• Exercise details: Keep only those lines of the records that include the string "безсре".

• Task inputs:
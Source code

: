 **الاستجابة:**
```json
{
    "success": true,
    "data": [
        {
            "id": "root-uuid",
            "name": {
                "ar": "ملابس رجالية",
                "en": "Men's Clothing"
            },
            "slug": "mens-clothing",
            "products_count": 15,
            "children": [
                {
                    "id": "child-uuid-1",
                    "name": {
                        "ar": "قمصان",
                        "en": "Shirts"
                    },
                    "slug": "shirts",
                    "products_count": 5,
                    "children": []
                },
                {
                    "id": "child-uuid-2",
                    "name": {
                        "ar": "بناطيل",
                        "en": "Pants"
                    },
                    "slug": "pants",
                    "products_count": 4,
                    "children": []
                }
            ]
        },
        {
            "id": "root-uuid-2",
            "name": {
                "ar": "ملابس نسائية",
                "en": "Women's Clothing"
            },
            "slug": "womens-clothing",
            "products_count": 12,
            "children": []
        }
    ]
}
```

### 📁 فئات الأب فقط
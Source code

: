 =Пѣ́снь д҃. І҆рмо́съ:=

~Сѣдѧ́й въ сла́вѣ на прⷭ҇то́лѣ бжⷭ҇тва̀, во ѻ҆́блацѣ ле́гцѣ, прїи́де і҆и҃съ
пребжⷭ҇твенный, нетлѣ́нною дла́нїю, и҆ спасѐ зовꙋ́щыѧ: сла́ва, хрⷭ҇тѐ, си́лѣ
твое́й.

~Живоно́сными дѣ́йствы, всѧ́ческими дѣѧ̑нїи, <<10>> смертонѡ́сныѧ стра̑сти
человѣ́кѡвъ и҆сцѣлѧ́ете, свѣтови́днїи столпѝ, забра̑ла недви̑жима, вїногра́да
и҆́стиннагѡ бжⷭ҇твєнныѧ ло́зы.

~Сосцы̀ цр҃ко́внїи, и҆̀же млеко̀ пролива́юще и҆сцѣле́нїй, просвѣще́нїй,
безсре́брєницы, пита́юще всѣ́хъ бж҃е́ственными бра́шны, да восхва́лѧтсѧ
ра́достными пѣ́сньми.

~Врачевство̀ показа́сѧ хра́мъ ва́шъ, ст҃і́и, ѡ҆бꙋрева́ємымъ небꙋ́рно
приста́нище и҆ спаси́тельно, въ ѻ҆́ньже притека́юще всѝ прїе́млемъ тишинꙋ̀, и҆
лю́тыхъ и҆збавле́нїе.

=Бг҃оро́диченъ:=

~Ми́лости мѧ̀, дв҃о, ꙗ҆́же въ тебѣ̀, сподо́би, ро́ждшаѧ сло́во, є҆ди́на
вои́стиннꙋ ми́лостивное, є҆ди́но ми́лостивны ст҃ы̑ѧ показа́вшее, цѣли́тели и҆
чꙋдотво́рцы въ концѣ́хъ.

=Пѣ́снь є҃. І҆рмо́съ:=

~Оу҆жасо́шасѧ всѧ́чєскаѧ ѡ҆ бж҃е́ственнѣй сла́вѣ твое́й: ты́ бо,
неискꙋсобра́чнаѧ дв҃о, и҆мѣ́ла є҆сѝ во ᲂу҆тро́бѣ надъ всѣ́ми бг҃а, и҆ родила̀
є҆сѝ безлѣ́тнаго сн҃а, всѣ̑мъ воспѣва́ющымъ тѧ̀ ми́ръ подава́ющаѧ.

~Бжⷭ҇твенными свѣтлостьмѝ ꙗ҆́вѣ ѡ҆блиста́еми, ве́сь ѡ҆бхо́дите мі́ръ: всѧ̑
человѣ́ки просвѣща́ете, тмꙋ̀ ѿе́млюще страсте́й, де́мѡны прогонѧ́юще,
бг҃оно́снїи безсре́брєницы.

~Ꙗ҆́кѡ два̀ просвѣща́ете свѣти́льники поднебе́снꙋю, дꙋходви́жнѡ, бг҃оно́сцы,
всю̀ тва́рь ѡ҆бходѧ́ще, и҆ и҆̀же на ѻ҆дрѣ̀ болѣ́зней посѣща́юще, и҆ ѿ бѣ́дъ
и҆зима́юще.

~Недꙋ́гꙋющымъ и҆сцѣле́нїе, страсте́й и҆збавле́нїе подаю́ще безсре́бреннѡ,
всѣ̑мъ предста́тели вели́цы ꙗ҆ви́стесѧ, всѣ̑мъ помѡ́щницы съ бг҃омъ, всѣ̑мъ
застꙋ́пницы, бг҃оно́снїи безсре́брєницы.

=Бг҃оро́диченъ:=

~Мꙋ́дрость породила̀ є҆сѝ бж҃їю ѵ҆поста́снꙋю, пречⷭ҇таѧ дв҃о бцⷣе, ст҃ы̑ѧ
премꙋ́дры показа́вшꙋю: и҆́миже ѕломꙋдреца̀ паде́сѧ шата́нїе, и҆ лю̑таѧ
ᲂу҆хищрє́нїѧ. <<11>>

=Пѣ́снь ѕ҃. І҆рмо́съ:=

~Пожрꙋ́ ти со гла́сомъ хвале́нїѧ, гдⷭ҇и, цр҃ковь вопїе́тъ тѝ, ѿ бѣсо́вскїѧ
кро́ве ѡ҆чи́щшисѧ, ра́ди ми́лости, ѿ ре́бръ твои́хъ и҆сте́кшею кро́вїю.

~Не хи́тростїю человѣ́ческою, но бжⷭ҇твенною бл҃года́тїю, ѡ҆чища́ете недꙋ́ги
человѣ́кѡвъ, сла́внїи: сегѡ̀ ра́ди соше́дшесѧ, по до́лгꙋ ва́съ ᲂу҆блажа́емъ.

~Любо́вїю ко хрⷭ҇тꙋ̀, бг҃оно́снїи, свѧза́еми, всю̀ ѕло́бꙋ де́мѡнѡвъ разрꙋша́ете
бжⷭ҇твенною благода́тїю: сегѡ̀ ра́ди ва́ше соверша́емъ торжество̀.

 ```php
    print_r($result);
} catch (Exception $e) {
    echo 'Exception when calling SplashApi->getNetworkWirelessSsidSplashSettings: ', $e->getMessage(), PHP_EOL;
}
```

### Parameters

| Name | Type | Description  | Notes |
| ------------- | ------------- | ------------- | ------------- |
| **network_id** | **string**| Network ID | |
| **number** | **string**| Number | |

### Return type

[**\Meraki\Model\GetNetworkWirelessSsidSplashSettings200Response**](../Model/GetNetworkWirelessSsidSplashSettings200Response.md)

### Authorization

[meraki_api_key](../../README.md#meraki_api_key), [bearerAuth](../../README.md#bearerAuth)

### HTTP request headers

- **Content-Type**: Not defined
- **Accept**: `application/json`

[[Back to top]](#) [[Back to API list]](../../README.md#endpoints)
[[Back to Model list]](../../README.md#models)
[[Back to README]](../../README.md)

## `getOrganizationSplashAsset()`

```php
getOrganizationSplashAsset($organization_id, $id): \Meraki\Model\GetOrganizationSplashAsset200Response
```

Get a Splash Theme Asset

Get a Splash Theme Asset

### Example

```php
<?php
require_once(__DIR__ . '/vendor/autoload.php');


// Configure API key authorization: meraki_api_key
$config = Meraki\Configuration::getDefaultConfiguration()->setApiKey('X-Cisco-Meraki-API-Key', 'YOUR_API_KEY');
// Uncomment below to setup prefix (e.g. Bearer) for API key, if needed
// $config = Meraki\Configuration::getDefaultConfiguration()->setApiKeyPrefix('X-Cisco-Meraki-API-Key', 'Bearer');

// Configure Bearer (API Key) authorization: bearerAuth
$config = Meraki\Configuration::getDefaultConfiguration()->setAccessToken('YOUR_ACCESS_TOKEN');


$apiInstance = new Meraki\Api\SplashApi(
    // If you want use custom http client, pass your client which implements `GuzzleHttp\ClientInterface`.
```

• Task output:
безсре́брєницы, пита́юще всѣ́хъ бж҃е́ственными бра́шны, да восхва́лѧтсѧ
бг҃оно́снїи безсре́брєницы.
~Недꙋ́гꙋющымъ и҆сцѣле́нїе, страсте́й и҆збавле́нїе подаю́ще безсре́бреннѡ,
застꙋ́пницы, бг҃оно́снїи безсре́брєницы.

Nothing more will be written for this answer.